From mboxrd@z Thu Jan  1 00:00:00 1970
From: Daniel Borkmann <daniel@iogearbox.net>
Subject: Re: [PATCH nf-next] netfilter: conntrack: add support for flextuples
Date: Wed, 06 May 2015 20:00:42 +0200
Message-ID: <554A56CA.4040101@iogearbox.net>
References: <776b8819c85c83088478b933a35691133055347a.1430733932.git.daniel@iogearbox.net> <20150504103451.GA12200@salvia> <55475F13.1000304@iogearbox.net> <20150504130828.GA3607@salvia> <20150504134733.GB1405@pox.localdomain> <20150506142741.GA3547@salvia>
Mime-Version: 1.0
Content-Type: text/plain; charset=windows-1252; format=flowed
Content-Transfer-Encoding: 7bit
Cc: netfilter-devel@vger.kernel.org,
	Madhu Challa <challa@noironetworks.com>
To: Pablo Neira Ayuso <pablo@netfilter.org>,
	Thomas Graf <tgraf@suug.ch>
Return-path: <netfilter-devel-owner@vger.kernel.org>
Received: from www62.your-server.de ([213.133.104.62]:52272 "EHLO
	www62.your-server.de" rhost-flags-OK-OK-OK-OK) by vger.kernel.org
	with ESMTP id S1751489AbbEFSAq (ORCPT
	<rfc822;netfilter-devel@vger.kernel.org>);
	Wed, 6 May 2015 14:00:46 -0400
In-Reply-To: <20150506142741.GA3547@salvia>
Sender: netfilter-devel-owner@vger.kernel.org
List-ID: <netfilter-devel.vger.kernel.org>

Hi Pablo,

On 05/06/2015 04:27 PM, Pablo Neira Ayuso wrote:
> On Mon, May 04, 2015 at 03:47:33PM +0200, Thomas Graf wrote:
> [...]
>> Given that the multiple source zones which talk to a common
>> destination zone may have conflicting IPs, the SNAT must either
>> occur in the source zone where the source address is still unique
>> or the CT tuple must be made unique with a source zone identifier
>> so that the SNAT can occur in the destination zone.
>>
>> Doing the SNAT in the source zone requires to use a unique IP pool
>> to map to for each source zone as otherwise IP sources may clash again
>> in the destination zone. We obviously can't do --SNAT -to 10.1.1.1 in
>> two namespaces and then just route into a third namespace. This
>> approach is not scalable in a container environment with 100s or even
>> 1000s of containers each in its own network namespace.
>>
>> What we want to do instead is to do the SNAT in the destination zone
>> where we can have a single SNAT rule which overs all source zones.
>> This allows inter namespace communication in a /31 with minimal waste
>> of addresses.
>
> Thanks for explaining. So you need to allocate an unique tuple using
> the mark to avoid the clashes for the first packet that goes original
> using the same pool. Then, the NAT engine will allocate an unique
> tuple in the reply direction.

Yes, that's correct. In original direction, due to the overlapping
tuple the ct-mark is considered as well for the match, and in reply
direction SNAT chooses already a unique tuple. That's essentially
the rationale for our use case with SNAT.
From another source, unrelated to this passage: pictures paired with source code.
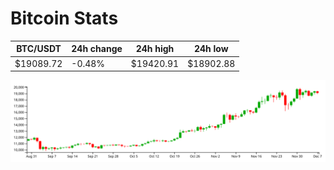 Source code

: # Bitcoin Stats

BTC/USDT|24h change|24h high|24h low|
|---|---|---|---|
|$19089.72|-0.48%|$19420.91|$18902.88|

<img src="./chart.svg">
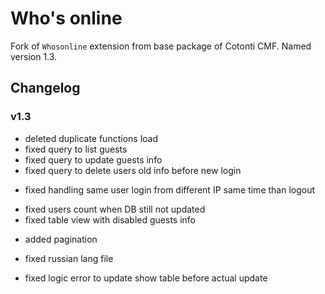 Who's online
============

Fork of `Whosonline` extension from base package of Cotonti CMF. Named version 1.3. 

Changelog
---------

### v1.3

- deleted duplicate functions load
- fixed query to list guests
- fixed query to update guests info
- fixed query to delete users old info before new login
+ fixed handling same user login from different IP same time than logout 
- fixed users count when DB still not updated
- fixed table view with disabled guests info
+ added pagination
* fixed russian lang file
- fixed logic error to update show table before actual update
> But what is the use case for -j CT --flextuple reply ? By when you see
> the reply packet the tuple was already created.

Given this change is completely NAT agnostic, we can keep it as a
generic addition to the conntracker. Given that the mark is very
flexible, I think it could also be used for load balancing as a
different usage.

> Another question is if it makes sense to have part of the flows using
> your flextuple idea while some others not, ie.
>
>          -s x.y.z.w/24 -j CT --flextuple original
>
> so shouldn't this be a global switch that includes the skb->mark
> only for packets coming in the original direction?

I first thought about a global sysctl switch, but eventually found
this config possibility from iptables side much cleaner resp. better
integrated. I think if the environment is correctly configured for
that, such a partial flextuple scenario works, too.

> I also wonder how you're going to deal with port redirections. This
> only seem to be working SNAT/masquerade to me if the NAT happens from
> VRF side.

In our case, we'd like to use the flextuple when we're explicitly
configuring iptables with SNAT. For DNAT, one could reuse it in a
different, somewhat reversed example we previously had and together
with mark based routing and match on the reply side.

Thanks a lot,
Daniel